◆ RECORD EXTRACTS:
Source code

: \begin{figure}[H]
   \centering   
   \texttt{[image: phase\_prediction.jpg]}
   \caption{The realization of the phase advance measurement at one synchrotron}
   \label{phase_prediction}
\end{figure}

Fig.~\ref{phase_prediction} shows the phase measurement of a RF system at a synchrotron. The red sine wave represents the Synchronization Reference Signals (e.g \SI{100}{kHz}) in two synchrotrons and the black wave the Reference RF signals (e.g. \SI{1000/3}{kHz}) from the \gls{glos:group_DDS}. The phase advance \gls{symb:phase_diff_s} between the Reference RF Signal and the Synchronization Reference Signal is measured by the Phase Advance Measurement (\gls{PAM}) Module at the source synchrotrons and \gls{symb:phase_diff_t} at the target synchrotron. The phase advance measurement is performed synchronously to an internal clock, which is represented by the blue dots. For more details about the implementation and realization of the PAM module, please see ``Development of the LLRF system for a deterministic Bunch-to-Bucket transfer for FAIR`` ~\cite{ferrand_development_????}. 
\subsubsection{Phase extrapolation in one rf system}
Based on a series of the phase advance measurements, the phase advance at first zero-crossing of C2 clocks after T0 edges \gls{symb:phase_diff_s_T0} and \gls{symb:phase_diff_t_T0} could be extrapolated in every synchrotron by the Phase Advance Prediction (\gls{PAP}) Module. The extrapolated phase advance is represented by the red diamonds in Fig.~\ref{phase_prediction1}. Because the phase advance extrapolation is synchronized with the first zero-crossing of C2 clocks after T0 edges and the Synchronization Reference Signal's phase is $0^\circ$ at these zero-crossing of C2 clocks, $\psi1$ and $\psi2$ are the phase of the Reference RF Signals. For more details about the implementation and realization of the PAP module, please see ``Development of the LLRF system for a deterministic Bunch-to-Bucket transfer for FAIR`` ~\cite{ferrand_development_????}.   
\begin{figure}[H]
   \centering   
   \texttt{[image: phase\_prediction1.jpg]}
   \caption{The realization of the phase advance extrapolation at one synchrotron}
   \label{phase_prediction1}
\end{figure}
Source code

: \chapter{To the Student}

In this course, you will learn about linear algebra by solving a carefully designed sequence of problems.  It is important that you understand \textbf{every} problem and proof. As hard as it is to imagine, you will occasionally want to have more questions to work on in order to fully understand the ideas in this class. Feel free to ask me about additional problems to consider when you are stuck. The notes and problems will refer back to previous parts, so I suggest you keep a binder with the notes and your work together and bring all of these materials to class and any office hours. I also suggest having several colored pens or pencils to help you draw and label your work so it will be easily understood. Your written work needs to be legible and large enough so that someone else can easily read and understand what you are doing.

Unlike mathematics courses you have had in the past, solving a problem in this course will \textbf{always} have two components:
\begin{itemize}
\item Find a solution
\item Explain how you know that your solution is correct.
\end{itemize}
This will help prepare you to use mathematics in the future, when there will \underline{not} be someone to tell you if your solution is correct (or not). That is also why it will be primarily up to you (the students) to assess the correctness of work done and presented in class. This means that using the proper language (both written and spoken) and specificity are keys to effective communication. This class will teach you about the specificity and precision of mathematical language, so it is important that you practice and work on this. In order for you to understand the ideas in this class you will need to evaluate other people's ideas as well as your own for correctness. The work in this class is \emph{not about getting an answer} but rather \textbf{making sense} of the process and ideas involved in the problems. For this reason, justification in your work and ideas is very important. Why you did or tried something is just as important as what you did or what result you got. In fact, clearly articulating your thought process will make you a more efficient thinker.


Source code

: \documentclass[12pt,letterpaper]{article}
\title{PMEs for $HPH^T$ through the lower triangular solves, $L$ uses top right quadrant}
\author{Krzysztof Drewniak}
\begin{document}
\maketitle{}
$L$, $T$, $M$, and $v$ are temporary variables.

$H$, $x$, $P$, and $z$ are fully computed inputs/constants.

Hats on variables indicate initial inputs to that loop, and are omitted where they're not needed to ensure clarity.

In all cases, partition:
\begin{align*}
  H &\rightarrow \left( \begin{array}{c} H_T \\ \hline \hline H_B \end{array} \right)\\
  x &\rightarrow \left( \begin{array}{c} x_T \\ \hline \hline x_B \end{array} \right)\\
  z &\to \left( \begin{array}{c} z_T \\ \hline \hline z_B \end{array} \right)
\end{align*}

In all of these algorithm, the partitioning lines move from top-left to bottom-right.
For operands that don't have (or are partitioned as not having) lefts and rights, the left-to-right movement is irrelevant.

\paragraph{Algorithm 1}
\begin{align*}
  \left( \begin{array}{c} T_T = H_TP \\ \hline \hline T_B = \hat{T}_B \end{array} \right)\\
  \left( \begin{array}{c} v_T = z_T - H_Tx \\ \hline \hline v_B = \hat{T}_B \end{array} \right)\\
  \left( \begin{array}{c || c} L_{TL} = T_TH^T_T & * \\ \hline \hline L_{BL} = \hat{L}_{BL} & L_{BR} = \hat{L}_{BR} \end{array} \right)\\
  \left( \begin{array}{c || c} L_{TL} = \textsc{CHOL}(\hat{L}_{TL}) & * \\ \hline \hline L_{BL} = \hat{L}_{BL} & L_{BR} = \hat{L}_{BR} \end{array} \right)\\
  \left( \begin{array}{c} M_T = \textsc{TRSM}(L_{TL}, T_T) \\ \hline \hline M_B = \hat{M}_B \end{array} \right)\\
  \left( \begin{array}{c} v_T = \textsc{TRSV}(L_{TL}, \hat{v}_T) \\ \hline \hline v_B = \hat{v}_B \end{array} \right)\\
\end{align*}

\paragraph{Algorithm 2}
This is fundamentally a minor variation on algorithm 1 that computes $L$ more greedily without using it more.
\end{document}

◆ TASK OBJECTIVE: Write out all of the entries above, exactly and in full.

◆ RESULT:
Source code

: \begin{figure}[H]
   \centering   
   \texttt{[image: phase\_prediction.jpg]}
   \caption{The realization of the phase advance measurement at one synchrotron}
   \label{phase_prediction}
\end{figure}

Fig.~\ref{phase_prediction} shows the phase measurement of a RF system at a synchrotron. The red sine wave represents the Synchronization Reference Signals (e.g \SI{100}{kHz}) in two synchrotrons and the black wave the Reference RF signals (e.g. \SI{1000/3}{kHz}) from the \gls{glos:group_DDS}. The phase advance \gls{symb:phase_diff_s} between the Reference RF Signal and the Synchronization Reference Signal is measured by the Phase Advance Measurement (\gls{PAM}) Module at the source synchrotrons and \gls{symb:phase_diff_t} at the target synchrotron. The phase advance measurement is performed synchronously to an internal clock, which is represented by the blue dots. For more details about the implementation and realization of the PAM module, please see ``Development of the LLRF system for a deterministic Bunch-to-Bucket transfer for FAIR`` ~\cite{ferrand_development_????}. 
\subsubsection{Phase extrapolation in one rf system}
Based on a series of the phase advance measurements, the phase advance at first zero-crossing of C2 clocks after T0 edges \gls{symb:phase_diff_s_T0} and \gls{symb:phase_diff_t_T0} could be extrapolated in every synchrotron by the Phase Advance Prediction (\gls{PAP}) Module. The extrapolated phase advance is represented by the red diamonds in Fig.~\ref{phase_prediction1}. Because the phase advance extrapolation is synchronized with the first zero-crossing of C2 clocks after T0 edges and the Synchronization Reference Signal's phase is $0^\circ$ at these zero-crossing of C2 clocks, $\psi1$ and $\psi2$ are the phase of the Reference RF Signals. For more details about the implementation and realization of the PAP module, please see ``Development of the LLRF system for a deterministic Bunch-to-Bucket transfer for FAIR`` ~\cite{ferrand_development_????}.   
\begin{figure}[H]
   \centering   
   \texttt{[image: phase\_prediction1.jpg]}
   \caption{The realization of the phase advance extrapolation at one synchrotron}
   \label{phase_prediction1}
\end{figure}
Source code

: \chapter{To the Student}

In this course, you will learn about linear algebra by solving a carefully designed sequence of problems.  It is important that you understand \textbf{every} problem and proof. As hard as it is to imagine, you will occasionally want to have more questions to work on in order to fully understand the ideas in this class. Feel free to ask me about additional problems to consider when you are stuck. The notes and problems will refer back to previous parts, so I suggest you keep a binder with the notes and your work together and bring all of these materials to class and any office hours. I also suggest having several colored pens or pencils to help you draw and label your work so it will be easily understood. Your written work needs to be legible and large enough so that someone else can easily read and understand what you are doing.

Unlike mathematics courses you have had in the past, solving a problem in this course will \textbf{always} have two components:
\begin{itemize}
\item Find a solution
\item Explain how you know that your solution is correct.
\end{itemize}
This will help prepare you to use mathematics in the future, when there will \underline{not} be someone to tell you if your solution is correct (or not). That is also why it will be primarily up to you (the students) to assess the correctness of work done and presented in class. This means that using the proper language (both written and spoken) and specificity are keys to effective communication. This class will teach you about the specificity and precision of mathematical language, so it is important that you practice and work on this. In order for you to understand the ideas in this class you will need to evaluate other people's ideas as well as your own for correctness. The work in this class is \emph{not about getting an answer} but rather \textbf{making sense} of the process and ideas involved in the problems. For this reason, justification in your work and ideas is very important. Why you did or tried something is just as important as what you did or what result you got. In fact, clearly articulating your thought process will make you a more efficient thinker.


Source code

: \documentclass[12pt,letterpaper]{article}
\title{PMEs for $HPH^T$ through the lower triangular solves, $L$ uses top right quadrant}
\author{Krzysztof Drewniak}
\begin{document}
\maketitle{}
$L$, $T$, $M$, and $v$ are temporary variables.

$H$, $x$, $P$, and $z$ are fully computed inputs/constants.

Hats on variables indicate initial inputs to that loop, and are omitted where they're not needed to ensure clarity.

In all cases, partition:
\begin{align*}
  H &\rightarrow \left( \begin{array}{c} H_T \\ \hline \hline H_B \end{array} \right)\\
  x &\rightarrow \left( \begin{array}{c} x_T \\ \hline \hline x_B \end{array} \right)\\
  z &\to \left( \begin{array}{c} z_T \\ \hline \hline z_B \end{array} \right)
\end{align*}

In all of these algorithm, the partitioning lines move from top-left to bottom-right.
For operands that don't have (or are partitioned as not having) lefts and rights, the left-to-right movement is irrelevant.

\paragraph{Algorithm 1}
\begin{align*}
  \left( \begin{array}{c} T_T = H_TP \\ \hline \hline T_B = \hat{T}_B \end{array} \right)\\
  \left( \begin{array}{c} v_T = z_T - H_Tx \\ \hline \hline v_B = \hat{T}_B \end{array} \right)\\
  \left( \begin{array}{c || c} L_{TL} = T_TH^T_T & * \\ \hline \hline L_{BL} = \hat{L}_{BL} & L_{BR} = \hat{L}_{BR} \end{array} \right)\\
  \left( \begin{array}{c || c} L_{TL} = \textsc{CHOL}(\hat{L}_{TL}) & * \\ \hline \hline L_{BL} = \hat{L}_{BL} & L_{BR} = \hat{L}_{BR} \end{array} \right)\\
  \left( \begin{array}{c} M_T = \textsc{TRSM}(L_{TL}, T_T) \\ \hline \hline M_B = \hat{M}_B \end{array} \right)\\
  \left( \begin{array}{c} v_T = \textsc{TRSV}(L_{TL}, \hat{v}_T) \\ \hline \hline v_B = \hat{v}_B \end{array} \right)\\
\end{align*}

\paragraph{Algorithm 2}
This is fundamentally a minor variation on algorithm 1 that computes $L$ more greedily without using it more.
\end{document}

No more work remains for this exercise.